Leonardo apenas tendría cuatro o cinco años cuando Diana murió. Culparlo sería una crueldad, una injusticia absurda… y sin embargo, no podía confiarse. No por lo que pasó entonces —cuando él no tuvo ninguna responsabilidad—, sino por lo que ocurría ahora. Por el hombre que él era en el presente. Un hombre que podía seducirla con una mirada, con una palabra amable, con una rosa cortada en el jardín. Un hombre capaz de hacerla bajar la guardia y perder el enfoque. Y ella no podía permitírselo. No todavía, aunque lo deseara más de lo que estaba dispuesta a reconocer.
Porque sí… le gustaba Leonardo.
Y mucho.

Al salir del baño, inspiró profundamente. Antes de cerrar la puerta, miró una vez más el interior, como si intentara conservar algo de la calma silenciosa que allí había encontrado.

Cuando regresó, Leonardo estaba sosteniendo una copa de licor claro, de tonos ámbar suaves, con una rodaja fina de naranja flotando en la superficie. Al verla, le ofreció otra copa idéntica.

—Es limoncello con un toque de flor de saúco —dijo con una sonrisa tranquila—. Dulce, ligero… ideal para cerrar el día sin perder el equilibrio.

Aisha tomó la copa entre sus dedos, sintiendo el frescor del cristal y el delicado aroma cítrico que se elevaba con el calor del ambiente. Dio un pequeño sorbo y el dulzor sedoso del licor le acarició el paladar, dejando un rastro sutil de frescura en la lengua.

—No está mal —admitió, bajando la copa con una sonrisa casi tímida—. Me sorprende que no hayas optado por vino.

—El vino es para conversaciones largas. Esto... —levantó su copa ligeramente—... es para cuando las palabras empiezan a sobrar.

Aisha lo miró, intentando descifrar si sus palabras escondían una intención más profunda o si simplemente estaba siendo amable. Pero algo en sus ojos —serenos, sinceros— le dificultaba mantener las defensas en alto.

Ella no respondió de inmediato. Se limitó a observarlo mientras giraba la copa entre los dedos, dejando que el líquido dorado formara espirales contra el cristal.

Leonardo no parecía apurado. Se recostó apenas sobre el respaldo del sofá, con las piernas cruzadas y una expresión calmada, casi contemplativa. La luz tenue del salón se reflejaba en su piel como si la penumbra lo hubiera adoptado con naturalidad.

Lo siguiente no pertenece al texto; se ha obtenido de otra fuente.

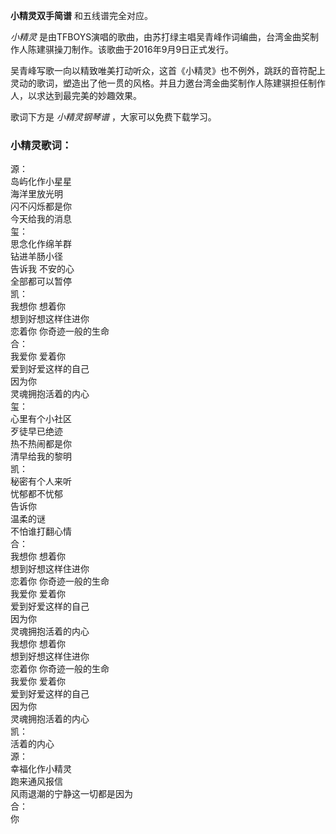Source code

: 

**小精灵双手简谱** 和五线谱完全对应。

_小精灵_ 是由TFBOYS演唱的歌曲，由苏打绿主唱吴青峰作词编曲，台湾金曲奖制作人陈建骐操刀制作。该歌曲于2016年9月9日正式发行。

吴青峰写歌一向以精致唯美打动听众，这首《小精灵》也不例外，跳跃的音符配上灵动的歌词，塑造出了他一贯的风格。并且力邀台湾金曲奖制作人陈建骐担任制作人，以求达到最完美的妙趣效果。

歌词下方是 _小精灵钢琴谱_ ，大家可以免费下载学习。

### 小精灵歌词：

源：  
岛屿化作小星星  
海洋里放光明  
闪不闪烁都是你  
今天给我的消息  
玺：  
思念化作绵羊群  
钻进羊肠小径  
告诉我 不安的心  
全部都可以暂停  
凯：  
我想你 想着你  
想到好想这样住进你  
恋着你 你奇迹一般的生命  
合：  
我爱你 爱着你  
爱到好爱这样的自己  
因为你  
灵魂拥抱活着的内心  
玺：  
心里有个小社区  
歹徒早已绝迹  
热不热闹都是你  
清早给我的黎明  
凯：  
秘密有个人来听  
忧郁都不忧郁  
告诉你  
温柔的谜  
不怕谁打翻心情  
合：  
我想你 想着你  
想到好想这样住进你  
恋着你 你奇迹一般的生命  
我爱你 爱着你  
爱到好爱这样的自己  
因为你  
灵魂拥抱活着的内心  
我想你 想着你  
想到好想这样住进你  
恋着你 你奇迹一般的生命  
我爱你 爱着你  
爱到好爱这样的自己  
因为你  
灵魂拥抱活着的内心  
凯：  
活着的内心  
源：  
幸福化作小精灵  
跑来通风报信  
风雨退潮的宁静这一切都是因为  
合：  
你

—¿Siempre sabes qué decir para hacer que todo parezca menos complicado? —preguntó Aisha al fin, sin mirarlo directamente.

—No siempre. Pero aprendí que las palabras pueden ser como el vino: si se sirven en el momento equivocado, pueden arruinarlo todo.

Ella asintió levemente, sin soltar la copa. Luego lo miró, y durante un instante sus ojos se encontraron. No había exigencias en la mirada de él, ni urgencia. Solo esa paciencia inesperada que comenzaba a desarmarla poco a poco.

—¿Y si no quiero hablar más esta noche? —dijo, más para probarlo que para afirmarlo del todo.

Leonardo sonrió con suavidad, sin sorpresa.

—Entonces bebamos en silencio —respondió, y alzó su copa a modo de brindis.

Ella hizo lo mismo. El leve tintinear del cristal fue como un susurro en medio del aire denso que los rodeaba.

Y así, sin necesidad de más palabras, se quedaron allí, bebiendo despacio, como si lo que compartían no necesitara ser definido… todavía.